Firstly, out of 180 search results retrieved from the first 5 SERPs of 3 popular search engines, only 21 hyperlinks, which led to 9 individual websites, linked to authentic and up-to-date health news websites. Secondly, the most frequent results provided commercially biased health ‘news’. In fact, the most popular search result, albeit absent from Yahoo!, linked to a network of self-employed pharmacists. This website mainly contains business information for pharmacists, but also has a small category of irregularly updated health news highlighting a certain product or service. Another type of bias was found in self-proclaimed health news websites and blogs containing conspiracy theories. Authors of these websites transparently communicate their intention to act as guard dogs of health. Yet, rooted in negative personal experiences with traditional medicine they harbor a deep mistrust towards governments, pharmaceutical, food and chemical industries. They collect and write stories that confirm these previously held beliefs, e.g., about the dangers of artificial sweeteners, and publish this on their website. This type of bias is called confirmation bias (Leman, Citation2007).

It is, however, important to distinguish between biased information and biased information that is intentionally deceptive. All three search engines returned links to five different fake news websites promoting the same contested herbal weight-loss supplement, Garcinia Cambogia (Astell, Mathai, & Su, Citation2013). These websites systematically presented homepages with the header ‘gezondheidsnieuws’ (Eng., ‘health news’) and various other news categories (e.g., mental health, sexual health, fitness, etc.), yet these categories are just a gimmick because they are images rather than links to other news stories.
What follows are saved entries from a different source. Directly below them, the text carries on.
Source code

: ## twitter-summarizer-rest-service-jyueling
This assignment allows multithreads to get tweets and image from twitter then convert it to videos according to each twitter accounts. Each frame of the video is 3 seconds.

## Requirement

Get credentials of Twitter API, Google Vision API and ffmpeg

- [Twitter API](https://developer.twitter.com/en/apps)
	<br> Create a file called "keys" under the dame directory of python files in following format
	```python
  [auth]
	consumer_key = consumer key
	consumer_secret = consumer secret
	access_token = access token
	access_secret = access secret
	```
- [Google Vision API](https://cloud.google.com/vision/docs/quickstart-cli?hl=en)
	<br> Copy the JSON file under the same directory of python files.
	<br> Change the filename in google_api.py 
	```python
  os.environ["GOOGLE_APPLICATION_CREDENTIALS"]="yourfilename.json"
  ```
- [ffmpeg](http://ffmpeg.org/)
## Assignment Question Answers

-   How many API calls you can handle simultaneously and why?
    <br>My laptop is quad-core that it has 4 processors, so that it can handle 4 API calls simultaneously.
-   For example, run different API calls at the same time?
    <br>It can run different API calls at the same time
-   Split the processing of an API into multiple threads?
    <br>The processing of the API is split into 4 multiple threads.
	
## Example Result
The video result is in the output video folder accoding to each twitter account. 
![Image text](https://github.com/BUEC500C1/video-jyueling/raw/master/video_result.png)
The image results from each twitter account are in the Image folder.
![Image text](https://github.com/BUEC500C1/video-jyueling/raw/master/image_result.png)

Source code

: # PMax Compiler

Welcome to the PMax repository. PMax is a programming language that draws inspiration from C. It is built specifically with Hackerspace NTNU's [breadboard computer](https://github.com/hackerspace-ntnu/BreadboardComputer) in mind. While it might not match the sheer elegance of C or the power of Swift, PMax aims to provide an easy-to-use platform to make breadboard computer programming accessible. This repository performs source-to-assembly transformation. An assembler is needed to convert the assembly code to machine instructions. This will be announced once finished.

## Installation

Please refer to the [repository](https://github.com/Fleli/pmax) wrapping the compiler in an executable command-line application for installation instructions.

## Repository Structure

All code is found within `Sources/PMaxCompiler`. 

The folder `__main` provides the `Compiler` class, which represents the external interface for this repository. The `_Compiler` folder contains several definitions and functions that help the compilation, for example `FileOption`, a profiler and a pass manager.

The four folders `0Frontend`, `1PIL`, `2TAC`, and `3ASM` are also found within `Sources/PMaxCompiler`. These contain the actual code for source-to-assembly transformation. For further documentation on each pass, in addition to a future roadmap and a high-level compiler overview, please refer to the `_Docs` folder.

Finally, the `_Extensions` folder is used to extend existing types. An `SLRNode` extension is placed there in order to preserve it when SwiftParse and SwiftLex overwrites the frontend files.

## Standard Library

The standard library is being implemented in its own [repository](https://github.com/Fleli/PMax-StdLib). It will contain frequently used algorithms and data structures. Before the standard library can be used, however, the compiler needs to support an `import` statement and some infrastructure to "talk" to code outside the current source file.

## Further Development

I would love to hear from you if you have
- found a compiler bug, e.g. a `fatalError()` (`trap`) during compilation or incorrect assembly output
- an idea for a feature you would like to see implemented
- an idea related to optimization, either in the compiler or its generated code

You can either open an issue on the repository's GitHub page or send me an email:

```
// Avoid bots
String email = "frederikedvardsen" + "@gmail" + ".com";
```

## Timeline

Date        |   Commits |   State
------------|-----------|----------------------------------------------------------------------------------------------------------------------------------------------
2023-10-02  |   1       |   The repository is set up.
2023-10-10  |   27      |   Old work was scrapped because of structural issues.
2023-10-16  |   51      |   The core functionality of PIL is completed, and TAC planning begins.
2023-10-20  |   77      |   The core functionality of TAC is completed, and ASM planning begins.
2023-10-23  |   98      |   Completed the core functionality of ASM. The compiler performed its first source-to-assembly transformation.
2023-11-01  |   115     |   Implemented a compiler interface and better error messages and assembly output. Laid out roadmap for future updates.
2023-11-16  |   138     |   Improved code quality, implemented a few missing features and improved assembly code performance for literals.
None of the surrounding text provides links to a profile page nor to legitimizing information on other websites despite the presence of the logos of other news brands, i.e., ‘gezondheidsnet’ and ‘telegraaf’, suggesting endorsement by these brands. In fact, these websites did not contain any links except for a link to a webpage where the product that is being appraised can be purchased.

Overall this means that for this sample only 14.4% of search results referred to relevant health news websites (RQ1). Nevertheless, since most user searches are often limited to the first page of search results (Macias et al., Citation2017), more important than the frequency of a particular search result is its rank. Google provides six different relevant health news websites on its first SERP, Bing shows five, but Yahoo! only shows one relevant search result on the first SERP. If we continue to the second page, Google and Yahoo! add one more relevant search result, while Bing adds two more thus equaling Google. Generally speaking in terms of ranks and relevance, Bing and Google yield the best results (). All three search engines provided a hyperlink to one of the websites that aggressively promote Garcinia Cambogia on the first SERP. Yahoo! returned the lowest number of relevant results, but also the lowest number of websites that contain misinformation.
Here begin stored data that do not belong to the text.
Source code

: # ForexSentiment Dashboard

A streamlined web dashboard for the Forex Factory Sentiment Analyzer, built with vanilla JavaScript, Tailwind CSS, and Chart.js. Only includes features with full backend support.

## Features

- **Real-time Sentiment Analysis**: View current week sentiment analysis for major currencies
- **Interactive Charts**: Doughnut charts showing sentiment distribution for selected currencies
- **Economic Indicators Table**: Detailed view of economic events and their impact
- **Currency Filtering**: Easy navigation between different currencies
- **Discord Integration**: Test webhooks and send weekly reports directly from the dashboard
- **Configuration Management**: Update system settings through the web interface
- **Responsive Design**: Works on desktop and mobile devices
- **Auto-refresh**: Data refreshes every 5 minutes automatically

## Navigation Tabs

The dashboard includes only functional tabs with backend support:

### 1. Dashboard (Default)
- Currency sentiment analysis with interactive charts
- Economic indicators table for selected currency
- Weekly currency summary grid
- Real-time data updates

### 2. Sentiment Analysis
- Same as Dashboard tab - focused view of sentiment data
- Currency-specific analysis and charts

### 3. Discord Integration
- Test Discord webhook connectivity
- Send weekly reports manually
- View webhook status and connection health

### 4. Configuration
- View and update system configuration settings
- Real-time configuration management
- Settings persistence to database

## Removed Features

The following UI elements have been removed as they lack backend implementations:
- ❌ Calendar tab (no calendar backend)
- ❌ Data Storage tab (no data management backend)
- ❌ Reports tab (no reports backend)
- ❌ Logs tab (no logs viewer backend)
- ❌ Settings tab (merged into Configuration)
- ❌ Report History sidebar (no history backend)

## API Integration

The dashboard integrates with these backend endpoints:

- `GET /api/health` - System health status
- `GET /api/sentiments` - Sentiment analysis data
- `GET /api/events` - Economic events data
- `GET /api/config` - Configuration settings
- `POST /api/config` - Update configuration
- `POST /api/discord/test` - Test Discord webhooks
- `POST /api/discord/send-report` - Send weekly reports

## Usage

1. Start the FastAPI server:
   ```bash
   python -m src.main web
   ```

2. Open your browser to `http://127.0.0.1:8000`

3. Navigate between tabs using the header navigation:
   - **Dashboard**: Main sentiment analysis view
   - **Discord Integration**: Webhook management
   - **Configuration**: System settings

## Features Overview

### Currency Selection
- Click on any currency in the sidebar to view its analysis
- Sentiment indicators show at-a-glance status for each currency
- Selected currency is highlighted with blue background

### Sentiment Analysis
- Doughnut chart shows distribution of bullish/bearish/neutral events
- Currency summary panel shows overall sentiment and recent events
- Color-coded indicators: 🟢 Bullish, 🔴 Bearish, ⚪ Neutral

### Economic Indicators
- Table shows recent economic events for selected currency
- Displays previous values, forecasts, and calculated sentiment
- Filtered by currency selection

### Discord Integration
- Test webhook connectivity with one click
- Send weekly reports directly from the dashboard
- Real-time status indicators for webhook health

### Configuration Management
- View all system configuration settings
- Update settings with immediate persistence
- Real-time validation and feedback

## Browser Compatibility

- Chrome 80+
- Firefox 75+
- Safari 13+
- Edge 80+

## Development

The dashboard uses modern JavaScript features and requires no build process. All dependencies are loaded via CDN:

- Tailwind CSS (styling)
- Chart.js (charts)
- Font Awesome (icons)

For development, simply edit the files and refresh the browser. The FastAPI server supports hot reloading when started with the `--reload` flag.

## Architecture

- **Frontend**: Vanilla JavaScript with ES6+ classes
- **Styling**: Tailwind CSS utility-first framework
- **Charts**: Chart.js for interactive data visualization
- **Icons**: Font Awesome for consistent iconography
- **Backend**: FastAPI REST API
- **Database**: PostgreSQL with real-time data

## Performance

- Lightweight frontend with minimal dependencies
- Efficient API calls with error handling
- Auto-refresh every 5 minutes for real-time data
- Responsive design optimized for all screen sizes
Table 2. Overview of health news websites retrieved via environmental scan per search engine.

Mapping external hyperlinks in health news websites

Overall, 33.5% of the technically external domains belong to the portfolio of the media conglomerate to which the seed website pertains. As illustrated in , there is a significant interaction between the occurrence of hyperlinks to pseudo-external domains and the type of website (χ2(2, N = 254) = 90.16, p = .05). Further pairwise comparisons of column proportions using a z-test with Bonferroni adjustments to the alpha-level of 0.05, indicates a statistically significant difference between the legacy news websites and the remaining two categories, but no statistical difference between the occurrence of pseudo-external hyperlinks in net-native and mixed tradition websites. The adjusted standardized Pearson residuals indicate that legacy news websites explain most of the observed variance. In other words, linking behavior of legacy news brands significantly differs from brands that originated online. The website publisher's involvement in other print activities alongside the net-native health news website, has no significant impact. Both net-native health news websites and websites with a mixed tradition link to pseudo-external domains less than legacy news websites.

Table 3. Cross-tabulation for type of external hyperlink by type of health news website expressed in % (N = 254).

Even though the crawl was limited to health news, only 52.4% of the linked to domains were health-related. Pairwise comparisons of column proportions indicate a statistically significant difference between legacy websites, one the one hand, and the websites in mixed tradition and net-native websites, on the other hand (χ2(2, N = 254) = 72.05, p = .05). The adjusted standardized Pearson residuals again demonstrate that legacy news websites explain most of the variance (cf. ). Furthermore, there appears to be a statistically significant difference between the occurrence of health-related hyperlinks and the type of hyperlink. As demonstrated in , only 24.7% of pseudo-external hyperlinks refer to health-related content, contrary to 66.3% of genuine external hyperlinks.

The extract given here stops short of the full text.